Ahora, según los auspicios conclusivos, se perfila otra realidad radicalmente inherente al matrimonio: la fecundidad. Se habla, de hecho, de «hijos» y de «generaciones» (Cf. versículos 17-18). El futuro, no sólo de la dinastía, sino de la humanidad, tiene lugar precisamente porque la pareja ofrece al mundo nuevas criaturas.
Se trata de un tema importante y actual en Occidente, a menudo incapaz de asegurar su propia existencia en el futuro a través de la generación y cuidado de las nuevas criaturas que continúen la civilización de los pueblos y realicen la historia de la salvación.
5. Como es sabido, muchos Padres de la Iglesia han aplicado el retrato de la reina a María, comenzando por el llamamiento inicial: «Escucha, hija, mira: inclina el oído…» (versículo 11).

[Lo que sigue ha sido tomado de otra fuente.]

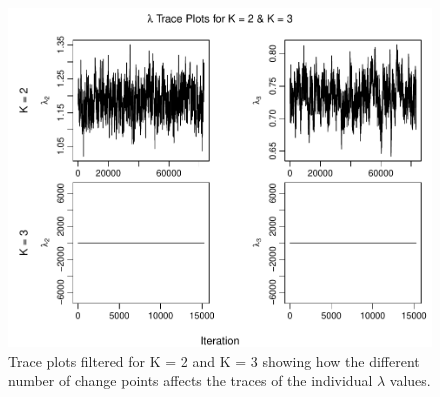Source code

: \documentclass[11pt,a4paper]{article}
\numberwithin{equation}{section}
\begin{document}
\begin{figure}

{\centering \includegraphics[height=0.41\textheight]{thesis_draft_files/figure-latex/unnamed-chunk-6-1} 

}

\caption{Trace plots filtered for K = 2 and K = 3 showing how the different number of change points affects the traces of the individual $\lambda$ values.}\label{fig:unnamed-chunk-6}
\end{figure}
\end{document}
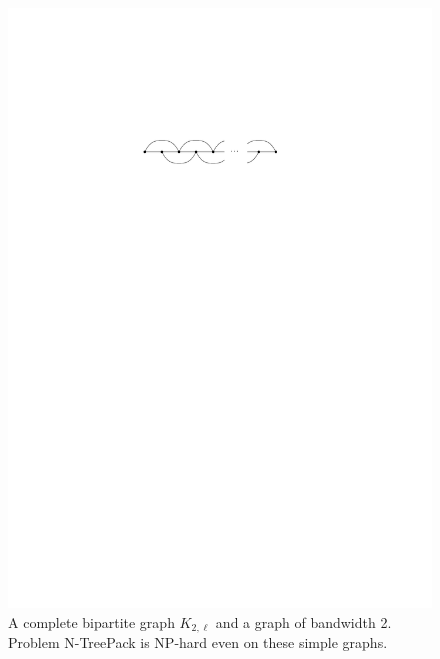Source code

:\documentclass[runningheads]{llncs}
\newcommand{\xxxNTP}{{\sc N-TreePack}}
\newcommand{\lasse}[1]{#1}
\begin{document}
\begin{figure}[htpb]
\includegraphics[scale=1]{bandwidth_2}
\caption{\lasse{A complete bipartite graph $K_{2,\ell}$ and a graph of bandwidth 2. Problem {\xxxNTP} is NP-hard even on these simple graphs.} }
\label{fig_easy_graphs}
\end{figure}
\end{document}
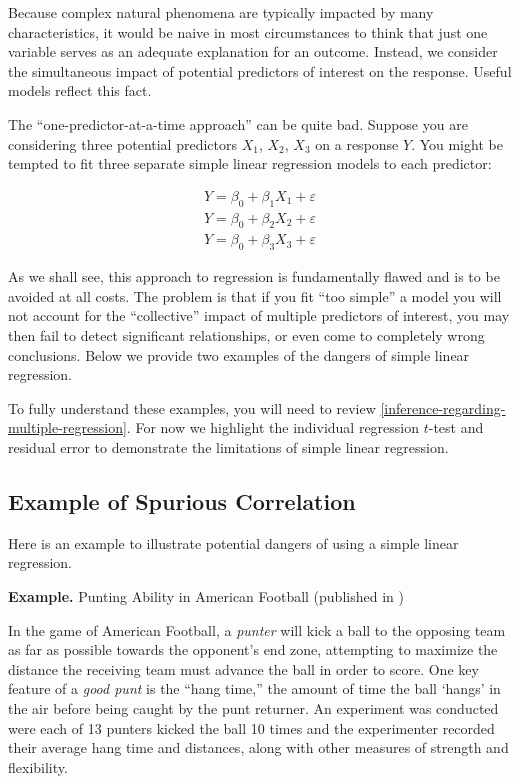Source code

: \documentclass[
]{book}
\begin{document}
Because complex natural phenomena are typically impacted by many characteristics, it would be naive in most circumstances to think that just one variable serves as an adequate explanation for an outcome.
Instead, we consider the simultaneous impact of potential predictors of interest on the response.
Useful models reflect this fact.

The ``one-predictor-at-a-time approach'' can be quite bad.
Suppose you are considering three potential predictors \(X_1\), \(X_2\), \(X_3\) on a response \(Y\).
You might be tempted to fit three separate simple linear regression models to each predictor:

\[\begin{array}{c}
Y = \beta_0 + \beta_1 X_1 + \varepsilon \\
Y = \beta_0 + \beta_2 X_2 + \varepsilon \\
Y = \beta_0 + \beta_3 X_3 + \varepsilon
\end{array}\]

As we shall see, this approach to regression is fundamentally flawed and is to be avoided at all costs.
The problem is that if you fit ``too simple'' a model you will not account for the ``collective'' impact of multiple predictors of interest, you may then fail to detect significant relationships, or even come to completely wrong conclusions.
Below we provide two examples of the dangers of simple linear regression.

To fully understand these examples, you will need to review \ref{inference-regarding-multiple-regression}.
For now we highlight the individual regression \(t\)-test and residual error to demonstrate the limitations of simple linear regression.

\hypertarget{example-of-spurious-correlation}{%
\subsection{Example of Spurious Correlation}\label{example-of-spurious-correlation}}

Here is an example to illustrate potential dangers of using a simple linear regression.

\textbf{Example.} Punting Ability in American Football (published in \citet{Walpole2007})

In the game of American Football, a \emph{punter} will kick a ball to the opposing team as far as possible towards the opponent's end zone, attempting to maximize the distance the receiving team must advance the ball in order to score.
One key feature of a \emph{good punt} is the ``hang time,'' the amount of time the ball `hangs' in the air before being caught by the punt returner.
An experiment was conducted were each of 13 punters kicked the ball 10 times and the experimenter recorded their average hang time and distances, along with other measures of strength and flexibility.
\end{document}
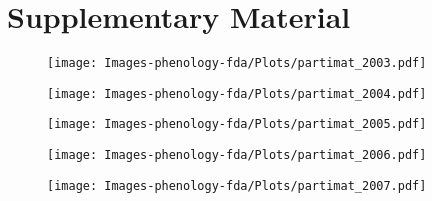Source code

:\section{Supplementary Material} %
\label{sec:supplementary_material}

\begin{figure}
	[htbp] \centering 
	\texttt{[image: Images-phenology-fda/Plots/partimat\_2003.pdf]} \caption{} 
	\label{partimat 2003} 
\end{figure}
\begin{figure}
	[htbp] \centering 
	\texttt{[image: Images-phenology-fda/Plots/partimat\_2004.pdf]} \caption{} 
	\label{partimat 2004} 
\end{figure}
\begin{figure}
	[htbp] \centering 
	\texttt{[image: Images-phenology-fda/Plots/partimat\_2005.pdf]} \caption{} 
	\label{partimat 2005} 
\end{figure}
\begin{figure}
	[htbp] \centering 
	\texttt{[image: Images-phenology-fda/Plots/partimat\_2006.pdf]} \caption{} 
	\label{partimat 2006} 
\end{figure}
\begin{figure}
	[htbp] \centering 
	\texttt{[image: Images-phenology-fda/Plots/partimat\_2007.pdf]} \caption{} 
	\label{partimat 2007} 
\end{figure}




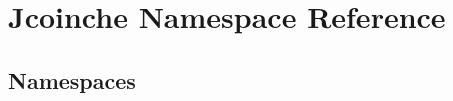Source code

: \hypertarget{namespace_jcoinche}{}\section{Jcoinche Namespace Reference}
\label{namespace_jcoinche}
\subsection*{Namespaces}
\begin{DoxyCompactItemize}
\end{DoxyCompactItemize}
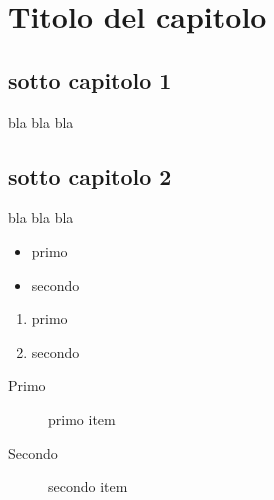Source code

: 
\section{Titolo del capitolo}{
	\subsection{sotto capitolo 1}{
		bla bla bla	 }
	\subsection{sotto capitolo 2}{ 
		bla bla bla	}
}

\textbf{} %
\uppercase{} %
\emph{} %

\tiny{} 
\small{}
\normalsize{}
\large{}
\Large{}
\huge{}
\Huge{}

\begin{itemize}
	\item primo
	\item secondo
\end{itemize}
\begin{enumerate}
	\item primo
	\item secondo
\end{enumerate}
\begin{description}
	\item[Primo] \hfill  primo item %
	\item[Secondo] secondo item
\end{description}

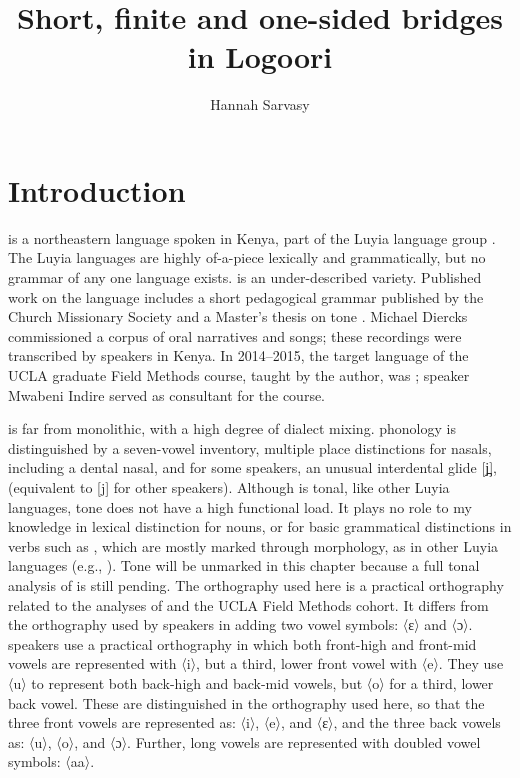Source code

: \documentclass[output=paper]{LSP/langsci}
\author{Hannah Sarvasy\affiliation{MARCS Institute, Western Sydney University}}
\title{Short, finite and one-sided bridges in Logoori}
\begin{document}
\label{ch:3}
\section{Introduction}
\label{Saintro}
 is a northeastern  language spoken in Kenya, part of the Luyia language group \citep{Mould1981}. The Luyia languages are highly of-a-piece lexically and grammatically, but no grammar of any one language exists.  is an under-described variety. Published work on the language includes a short pedagogical grammar published by the Church Missionary Society \citep{Appleby1961} and a Master’s thesis on  tone \citep{Leung1991}. Michael Diercks commissioned a corpus of  oral narratives and songs; these recordings were transcribed by  speakers in Kenya. In 2014--2015, the target language of the UCLA graduate Field Methods course, taught by the author, was ; speaker Mwabeni Indire served as consultant for the course. 

 is far from monolithic, with a high degree of dialect mixing.  phonology is distinguished by a seven-vowel inventory, multiple place distinctions for nasals, including a dental nasal, and for some speakers, an unusual interdental glide [j̪], (equivalent to [j] for other speakers). Although  is tonal, like other Luyia languages, tone does not have a high functional load. It plays no role to my knowledge in lexical distinction for nouns, or for basic grammatical distinctions in verbs such as , which are mostly marked through morphology, as in other Luyia languages (e.g.,  \citealt{Marlo2008}). Tone will be unmarked in this chapter because a full tonal analysis of  is still pending. The orthography used here is a practical orthography related to the analyses of \citet{Leung1991} and the UCLA Field Methods cohort. It differs from the orthography used by speakers in adding two vowel symbols: 〈ɛ〉 and 〈ɔ〉.  speakers use a practical orthography in which both front-high and front-mid vowels are represented with 〈i〉, but a third, lower front vowel with 〈e〉. They use 〈u〉 to represent both back-high and back-mid vowels, but 〈o〉 for a third, lower back vowel. These are distinguished in the orthography used here, so that the three front vowels are represented as: 〈i〉, 〈e〉, and 〈ɛ〉, and the three back vowels as: 〈u〉, 〈o〉, and 〈ɔ〉. Further, long vowels are represented with doubled vowel symbols: 〈aa〉. 
\end{document}
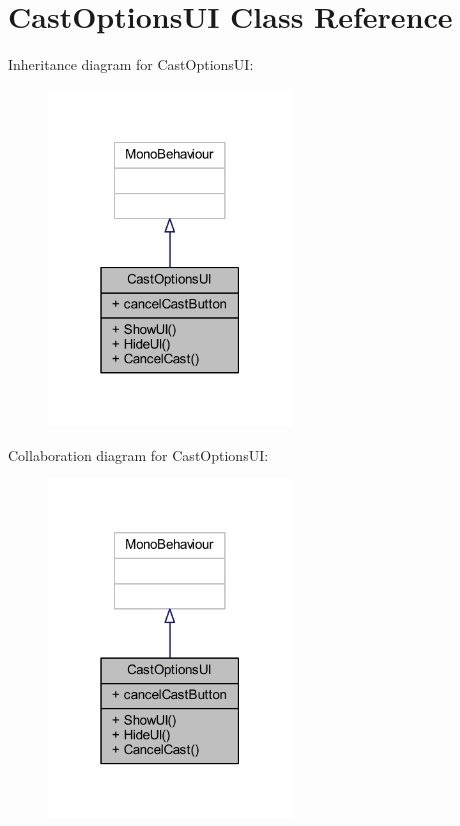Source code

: \hypertarget{class_cast_options_u_i}{}\section{Cast\+Options\+UI Class Reference}
\label{class_cast_options_u_i}


Inheritance diagram for Cast\+Options\+UI\+:\nopagebreak
\begin{figure}[H]
\begin{center}
\leavevmode
\includegraphics[width=183pt]{class_cast_options_u_i__inherit__graph}
\end{center}
\end{figure}


Collaboration diagram for Cast\+Options\+UI\+:\nopagebreak
\begin{figure}[H]
\begin{center}
\leavevmode
\includegraphics[width=183pt]{class_cast_options_u_i__coll__graph}
\end{center}
\end{figure}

Así sucede, por ejemplo, en la «Homilía sobre la Madre de Dios» de Crisipo de Jerusalén, un capadocio que fue en Palestina uno de los monjes iniciadores del monasterio de san Eutimio y que, una vez sacerdote, fue guardián de la santa Cruz en la basílica de la Anástasis en Jerusalén.

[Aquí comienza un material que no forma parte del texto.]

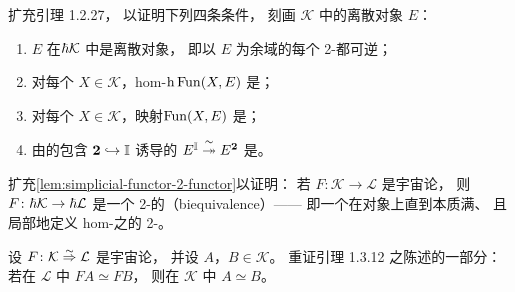 \begin{exercise}\label{ex:discrete-objects-characterize}
扩充引理 1.2.27，%
以证明下列四条条件\trEquivalence{}，
刻画\trInfinityCosmos{} $\mathcal{K}$ 中的离散对象 $E$：
\begin{enumerate}[label=(\roman*)]
\item $E$ 在\trHomotopyTwoCategory $\hcat{\mathcal{K}}$ 中是离散对象，
  即以 $E$ 为余域的每个 2-\trCell{}都可逆；
\item 对每个 $X\in\mathcal{K}$，hom-\trCategory $\mathrm{h}\Fun(X,E)$ 是\trGroupoid{}；
\item 对每个 $X\in\mathcal{K}$，映射\trQuasiCategory $\Fun(X,E)$ 是\trKanComplex{}；
\item 由\trSimplicialSet{}的包含 $\qcTwo\hookrightarrow\qcInt$ 诱导的\trIsofibration
  $E^{\qcInt}\rvTfibArrow E^{\qcTwo}$ 是\trTrivialFibration{}。
\end{enumerate}
\end{exercise}

\begin{exercise}[命题 10.3.1]\label{ex:biequivalence-homotopy-2cat}
扩充\cref{lem:simplicial-functor-2-functor}以证明：
若 $F\colon\mathcal{K}\to\mathcal{L}$ 是宇宙论\trBiequivalence{}，
则 $F\colon\hcat{\mathcal{K}}\to\hcat{\mathcal{L}}$
是一个 2-\trCategory{}的\textbf{\trBiequivalence}（biequivalence）——
即一个在对象上直到\trEquivalence{}本质满、
且局部地定义 hom-\trCategory{}之\trEquivalence{}的 2-\trFunctor{}。
\end{exercise}

\begin{exercise}\label{ex:creation-of-equivalences}
设 $F\colon\mathcal{K}\rvEqArrow\mathcal{L}$ 是宇宙论\trBiequivalence{}，
并设 $A$，$B\in\mathcal{K}$。
重证引理 1.3.12 之陈述的一部分：若在 $\mathcal{L}$ 中 $FA\simeq FB$，
则在 $\mathcal{K}$ 中 $A\simeq B$。
\end{exercise}

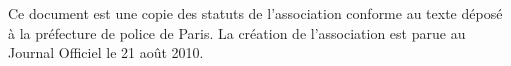 Ce document est une copie des statuts de l'association \metae{} conforme au texte déposé à la préfecture de police de Paris. La création de l'association est parue au Journal Officiel le 21 août 2010.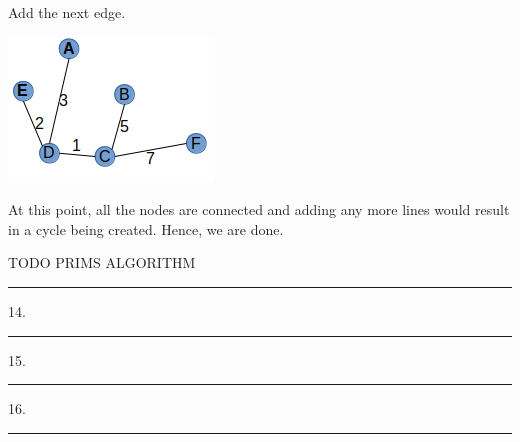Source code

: \documentclass{article}
\begin{document}
Add the next edge. 

\includegraphics[scale=0.5]{./P13/kruskals/5}

At this point, all the nodes are connected and adding any more lines would result in a cycle being created. Hence, we are done. 


TODO PRIMS ALGORITHM





\noindent\rule{8cm}{0.4pt}

14. 

\noindent\rule{8cm}{0.4pt}


15.  

\noindent\rule{8cm}{0.4pt}

16. 


\noindent\rule{8cm}{0.4pt}
\end{document}
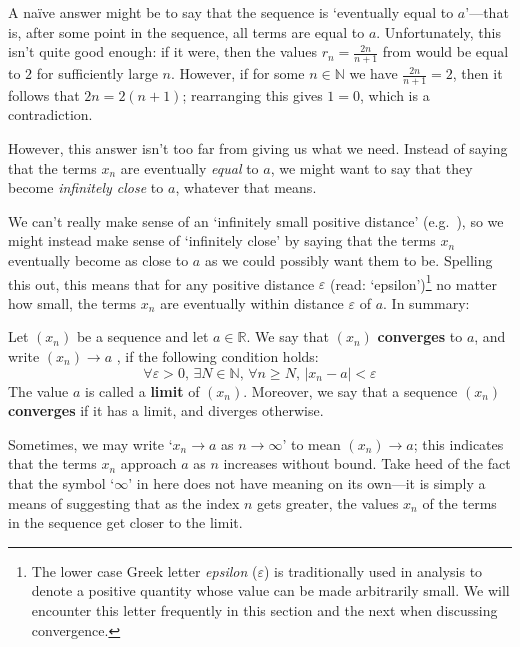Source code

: A na\"{i}ve answer might be to say that the sequence is `eventually equal to $a$'---that is, after some point in the sequence, all terms are equal to $a$. Unfortunately, this isn't quite good enough: if it were, then the values $r_n = \frac{2n}{n+1}$ from  would be equal to $2$ for sufficiently large $n$. However, if for some $n \in \mathbb{N}$ we have $\frac{2n}{n+1}=2$, then it follows that $2n=2(n+1)$; rearranging this gives $1=0$, which is a contradiction.

However, this answer isn't too far from giving us what we need. Instead of saying that the terms $x_n$ are eventually \textit{equal} to $a$, we might want to say that they become \textit{infinitely close} to $a$, whatever that means.

We can't really make sense of an `infinitely small positive distance' (e.g.\ ), so we might instead make sense of `infinitely close' by saying that the terms $x_n$ eventually become as close to $a$ as we could possibly want them to be. Spelling this out, this means that for any positive distance $\varepsilon$  (read: `epsilon')\footnote{The lower case Greek letter \textit{epsilon} ($\varepsilon$) is traditionally used in analysis to denote a positive quantity whose value can be made arbitrarily small. We will encounter this letter frequently in this section and the next when discussing convergence.} no matter how small, the terms $x_n$ are eventually within distance $\varepsilon$ of $a$. In summary:

\begin{definition}
\label{defConvergenceOfSequence}
\label{defLimitOfSequence}
Let $(x_n)$ be a sequence and let $a \in \mathbb{R}$. We say that $(x_n)$ \textbf{converges} to $a$, and write $(x_n) \to a$ , if the following condition holds:
\[ \forall \varepsilon > 0,\, \exists N \in \mathbb{N},\, \forall n \ge N,\, |x_n-a| < \varepsilon \]
The value $a$ is called a \textbf{limit} of $(x_n)$. Moreover, we say that a sequence $(x_n)$ \textbf{converges} if it has a limit, and diverges otherwise.
\end{definition}

Sometimes, we may write `$x_n \to a$ as $n \to \infty$' to mean $(x_n) \to a$; this indicates that the terms $x_n$ approach $a$ as $n$ increases without bound. Take heed of the fact that the symbol `$\infty$' in here does not have meaning on its own---it is simply a means of suggesting that as the index $n$ gets greater, the values $x_n$ of the terms in the sequence get closer to the limit.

«Te dedico mi discurso --afirma dirigiéndose a María--, esposa del grande soberano; te dedico mi discurso a ti que vas a concebir al Verbo de Dios, del modo que Él sabe... "Escucha, hija, mira: inclina el oído"; de hecho, se verifica el grandioso anuncio de la redención del mundo. Inclina tu oído y lo que escucharás levantará tu corazón... "Olvida tu pueblo y la casa paterna": no prestes atención a la parentela terrena, pues serás transformada en una reina celeste. Y escucha --dice-- para darte cuenta de cómo te ama el Creador y Señor de todo. "Prendado está el rey de tu belleza", dice: el mismo Padre te escogerá por esposa; el Espíritu dispondrá todas las condiciones necesarias para este matrimonio... No creas que darás a luz un niño humano, pues "te postrarás ante él, que él es tu señor". Tu creador se ha convertido en tu niño; lo concebirás y lo adorarás junto a los demás como a tu Señor» («Textos marianos del primer milenio» - «Testi mariani del primo millennio», I, Roma 1988, páginas 605-606).